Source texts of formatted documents
###
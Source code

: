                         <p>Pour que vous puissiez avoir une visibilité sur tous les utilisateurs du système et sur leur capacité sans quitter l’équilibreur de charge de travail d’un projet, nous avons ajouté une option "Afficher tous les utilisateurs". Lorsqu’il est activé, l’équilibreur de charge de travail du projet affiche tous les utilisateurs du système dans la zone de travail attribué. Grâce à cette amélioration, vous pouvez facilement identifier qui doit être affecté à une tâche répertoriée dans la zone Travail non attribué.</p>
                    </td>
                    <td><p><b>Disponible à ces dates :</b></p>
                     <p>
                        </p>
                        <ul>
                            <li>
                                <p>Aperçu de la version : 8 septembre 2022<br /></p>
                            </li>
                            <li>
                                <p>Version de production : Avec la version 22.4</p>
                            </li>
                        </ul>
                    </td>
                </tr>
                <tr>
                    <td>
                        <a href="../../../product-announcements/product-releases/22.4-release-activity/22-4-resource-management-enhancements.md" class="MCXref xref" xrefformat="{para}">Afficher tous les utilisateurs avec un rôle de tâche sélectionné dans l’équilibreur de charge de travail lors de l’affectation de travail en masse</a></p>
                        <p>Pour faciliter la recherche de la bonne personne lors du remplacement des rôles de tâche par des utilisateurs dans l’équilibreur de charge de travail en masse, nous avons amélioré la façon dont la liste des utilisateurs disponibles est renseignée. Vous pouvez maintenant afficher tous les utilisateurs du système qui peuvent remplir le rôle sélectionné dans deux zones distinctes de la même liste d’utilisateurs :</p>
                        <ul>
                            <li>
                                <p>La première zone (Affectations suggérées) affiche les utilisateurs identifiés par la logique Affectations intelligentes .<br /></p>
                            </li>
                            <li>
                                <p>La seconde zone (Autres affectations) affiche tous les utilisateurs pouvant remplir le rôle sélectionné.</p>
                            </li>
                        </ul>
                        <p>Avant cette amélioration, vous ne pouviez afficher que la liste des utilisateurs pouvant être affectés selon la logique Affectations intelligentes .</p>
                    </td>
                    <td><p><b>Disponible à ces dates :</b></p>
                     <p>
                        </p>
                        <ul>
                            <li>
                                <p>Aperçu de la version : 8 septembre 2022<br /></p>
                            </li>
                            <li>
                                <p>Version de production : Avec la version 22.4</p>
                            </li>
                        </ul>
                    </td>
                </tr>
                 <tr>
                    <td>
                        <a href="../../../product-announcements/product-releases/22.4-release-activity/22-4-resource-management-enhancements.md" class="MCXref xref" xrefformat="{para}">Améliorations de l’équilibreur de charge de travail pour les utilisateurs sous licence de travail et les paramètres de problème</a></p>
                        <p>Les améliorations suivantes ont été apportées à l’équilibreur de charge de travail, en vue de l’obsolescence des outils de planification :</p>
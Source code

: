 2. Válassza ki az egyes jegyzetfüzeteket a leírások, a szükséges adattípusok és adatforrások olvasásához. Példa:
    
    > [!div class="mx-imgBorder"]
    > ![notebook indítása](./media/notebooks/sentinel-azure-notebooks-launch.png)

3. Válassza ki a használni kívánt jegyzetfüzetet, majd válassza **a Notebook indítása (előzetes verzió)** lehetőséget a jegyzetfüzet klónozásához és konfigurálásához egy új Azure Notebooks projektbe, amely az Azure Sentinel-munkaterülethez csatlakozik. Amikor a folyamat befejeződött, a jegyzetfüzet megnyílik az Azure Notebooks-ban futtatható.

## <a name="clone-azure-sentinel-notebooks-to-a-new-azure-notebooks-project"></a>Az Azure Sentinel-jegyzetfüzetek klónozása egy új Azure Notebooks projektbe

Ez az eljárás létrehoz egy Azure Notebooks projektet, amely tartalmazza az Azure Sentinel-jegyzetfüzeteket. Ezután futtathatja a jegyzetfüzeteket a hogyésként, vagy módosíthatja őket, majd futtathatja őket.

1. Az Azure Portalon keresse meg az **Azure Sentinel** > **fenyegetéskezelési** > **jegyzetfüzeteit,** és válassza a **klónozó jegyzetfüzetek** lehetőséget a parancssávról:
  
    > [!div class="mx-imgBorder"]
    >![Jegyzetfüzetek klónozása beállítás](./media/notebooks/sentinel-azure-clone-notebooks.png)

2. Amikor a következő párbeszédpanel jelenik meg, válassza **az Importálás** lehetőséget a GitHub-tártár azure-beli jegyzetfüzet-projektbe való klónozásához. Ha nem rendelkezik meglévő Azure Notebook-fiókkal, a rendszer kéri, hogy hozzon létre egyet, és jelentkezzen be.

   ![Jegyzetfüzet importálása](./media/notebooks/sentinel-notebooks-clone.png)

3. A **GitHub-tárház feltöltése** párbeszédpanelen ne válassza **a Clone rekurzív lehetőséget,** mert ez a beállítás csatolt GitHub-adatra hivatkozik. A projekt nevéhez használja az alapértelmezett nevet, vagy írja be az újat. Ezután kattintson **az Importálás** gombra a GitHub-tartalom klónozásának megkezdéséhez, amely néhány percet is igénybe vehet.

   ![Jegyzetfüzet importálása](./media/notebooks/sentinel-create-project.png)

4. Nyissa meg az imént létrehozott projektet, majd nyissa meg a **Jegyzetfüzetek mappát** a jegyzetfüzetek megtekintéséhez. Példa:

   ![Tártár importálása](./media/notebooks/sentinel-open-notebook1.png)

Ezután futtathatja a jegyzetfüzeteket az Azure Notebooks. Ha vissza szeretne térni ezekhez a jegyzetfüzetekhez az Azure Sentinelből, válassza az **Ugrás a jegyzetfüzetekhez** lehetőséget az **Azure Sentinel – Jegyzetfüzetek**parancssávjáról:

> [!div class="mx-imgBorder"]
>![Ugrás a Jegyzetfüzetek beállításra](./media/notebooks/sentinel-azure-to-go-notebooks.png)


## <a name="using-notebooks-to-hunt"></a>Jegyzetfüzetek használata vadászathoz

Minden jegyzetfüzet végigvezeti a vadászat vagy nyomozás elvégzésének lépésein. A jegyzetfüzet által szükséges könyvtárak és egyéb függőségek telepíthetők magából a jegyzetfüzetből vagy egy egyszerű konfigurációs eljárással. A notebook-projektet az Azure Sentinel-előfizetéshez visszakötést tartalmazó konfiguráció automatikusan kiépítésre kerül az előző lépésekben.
###
### INSTRUCTIONS TO FOLLOW
Please be sure to repeat every entry exactly.

### ANSWER FOR THE TASK
Source code

:                         <p>Pour que vous puissiez avoir une visibilité sur tous les utilisateurs du système et sur leur capacité sans quitter l’équilibreur de charge de travail d’un projet, nous avons ajouté une option "Afficher tous les utilisateurs". Lorsqu’il est activé, l’équilibreur de charge de travail du projet affiche tous les utilisateurs du système dans la zone de travail attribué. Grâce à cette amélioration, vous pouvez facilement identifier qui doit être affecté à une tâche répertoriée dans la zone Travail non attribué.</p>
                    </td>
                    <td><p><b>Disponible à ces dates :</b></p>
                     <p>
                        </p>
                        <ul>
                            <li>
                                <p>Aperçu de la version : 8 septembre 2022<br /></p>
                            </li>
                            <li>
                                <p>Version de production : Avec la version 22.4</p>
                            </li>
                        </ul>
                    </td>
                </tr>
                <tr>
                    <td>
                        <a href="../../../product-announcements/product-releases/22.4-release-activity/22-4-resource-management-enhancements.md" class="MCXref xref" xrefformat="{para}">Afficher tous les utilisateurs avec un rôle de tâche sélectionné dans l’équilibreur de charge de travail lors de l’affectation de travail en masse</a></p>
                        <p>Pour faciliter la recherche de la bonne personne lors du remplacement des rôles de tâche par des utilisateurs dans l’équilibreur de charge de travail en masse, nous avons amélioré la façon dont la liste des utilisateurs disponibles est renseignée. Vous pouvez maintenant afficher tous les utilisateurs du système qui peuvent remplir le rôle sélectionné dans deux zones distinctes de la même liste d’utilisateurs :</p>
                        <ul>
                            <li>
                                <p>La première zone (Affectations suggérées) affiche les utilisateurs identifiés par la logique Affectations intelligentes .<br /></p>
                            </li>
                            <li>
                                <p>La seconde zone (Autres affectations) affiche tous les utilisateurs pouvant remplir le rôle sélectionné.</p>
                            </li>
                        </ul>
                        <p>Avant cette amélioration, vous ne pouviez afficher que la liste des utilisateurs pouvant être affectés selon la logique Affectations intelligentes .</p>
                    </td>
                    <td><p><b>Disponible à ces dates :</b></p>
                     <p>
                        </p>
                        <ul>
                            <li>
                                <p>Aperçu de la version : 8 septembre 2022<br /></p>
                            </li>
                            <li>
                                <p>Version de production : Avec la version 22.4</p>
                            </li>
                        </ul>
                    </td>
                </tr>
                 <tr>
                    <td>
                        <a href="../../../product-announcements/product-releases/22.4-release-activity/22-4-resource-management-enhancements.md" class="MCXref xref" xrefformat="{para}">Améliorations de l’équilibreur de charge de travail pour les utilisateurs sous licence de travail et les paramètres de problème</a></p>
                        <p>Les améliorations suivantes ont été apportées à l’équilibreur de charge de travail, en vue de l’obsolescence des outils de planification :</p>
Source code

: 2. Válassza ki az egyes jegyzetfüzeteket a leírások, a szükséges adattípusok és adatforrások olvasásához. Példa:
    
    > [!div class="mx-imgBorder"]
    > ![notebook indítása](./media/notebooks/sentinel-azure-notebooks-launch.png)

3. Válassza ki a használni kívánt jegyzetfüzetet, majd válassza **a Notebook indítása (előzetes verzió)** lehetőséget a jegyzetfüzet klónozásához és konfigurálásához egy új Azure Notebooks projektbe, amely az Azure Sentinel-munkaterülethez csatlakozik. Amikor a folyamat befejeződött, a jegyzetfüzet megnyílik az Azure Notebooks-ban futtatható.

## <a name="clone-azure-sentinel-notebooks-to-a-new-azure-notebooks-project"></a>Az Azure Sentinel-jegyzetfüzetek klónozása egy új Azure Notebooks projektbe

Ez az eljárás létrehoz egy Azure Notebooks projektet, amely tartalmazza az Azure Sentinel-jegyzetfüzeteket. Ezután futtathatja a jegyzetfüzeteket a hogyésként, vagy módosíthatja őket, majd futtathatja őket.

1. Az Azure Portalon keresse meg az **Azure Sentinel** > **fenyegetéskezelési** > **jegyzetfüzeteit,** és válassza a **klónozó jegyzetfüzetek** lehetőséget a parancssávról:
  
    > [!div class="mx-imgBorder"]
    >![Jegyzetfüzetek klónozása beállítás](./media/notebooks/sentinel-azure-clone-notebooks.png)

2. Amikor a következő párbeszédpanel jelenik meg, válassza **az Importálás** lehetőséget a GitHub-tártár azure-beli jegyzetfüzet-projektbe való klónozásához. Ha nem rendelkezik meglévő Azure Notebook-fiókkal, a rendszer kéri, hogy hozzon létre egyet, és jelentkezzen be.

   ![Jegyzetfüzet importálása](./media/notebooks/sentinel-notebooks-clone.png)

3. A **GitHub-tárház feltöltése** párbeszédpanelen ne válassza **a Clone rekurzív lehetőséget,** mert ez a beállítás csatolt GitHub-adatra hivatkozik. A projekt nevéhez használja az alapértelmezett nevet, vagy írja be az újat. Ezután kattintson **az Importálás** gombra a GitHub-tartalom klónozásának megkezdéséhez, amely néhány percet is igénybe vehet.

   ![Jegyzetfüzet importálása](./media/notebooks/sentinel-create-project.png)

4. Nyissa meg az imént létrehozott projektet, majd nyissa meg a **Jegyzetfüzetek mappát** a jegyzetfüzetek megtekintéséhez. Példa:

   ![Tártár importálása](./media/notebooks/sentinel-open-notebook1.png)

Ezután futtathatja a jegyzetfüzeteket az Azure Notebooks. Ha vissza szeretne térni ezekhez a jegyzetfüzetekhez az Azure Sentinelből, válassza az **Ugrás a jegyzetfüzetekhez** lehetőséget az **Azure Sentinel – Jegyzetfüzetek**parancssávjáról:

> [!div class="mx-imgBorder"]
>![Ugrás a Jegyzetfüzetek beállításra](./media/notebooks/sentinel-azure-to-go-notebooks.png)


## <a name="using-notebooks-to-hunt"></a>Jegyzetfüzetek használata vadászathoz

Minden jegyzetfüzet végigvezeti a vadászat vagy nyomozás elvégzésének lépésein. A jegyzetfüzet által szükséges könyvtárak és egyéb függőségek telepíthetők magából a jegyzetfüzetből vagy egy egyszerű konfigurációs eljárással. A notebook-projektet az Azure Sentinel-előfizetéshez visszakötést tartalmazó konfiguráció automatikusan kiépítésre kerül az előző lépésekben.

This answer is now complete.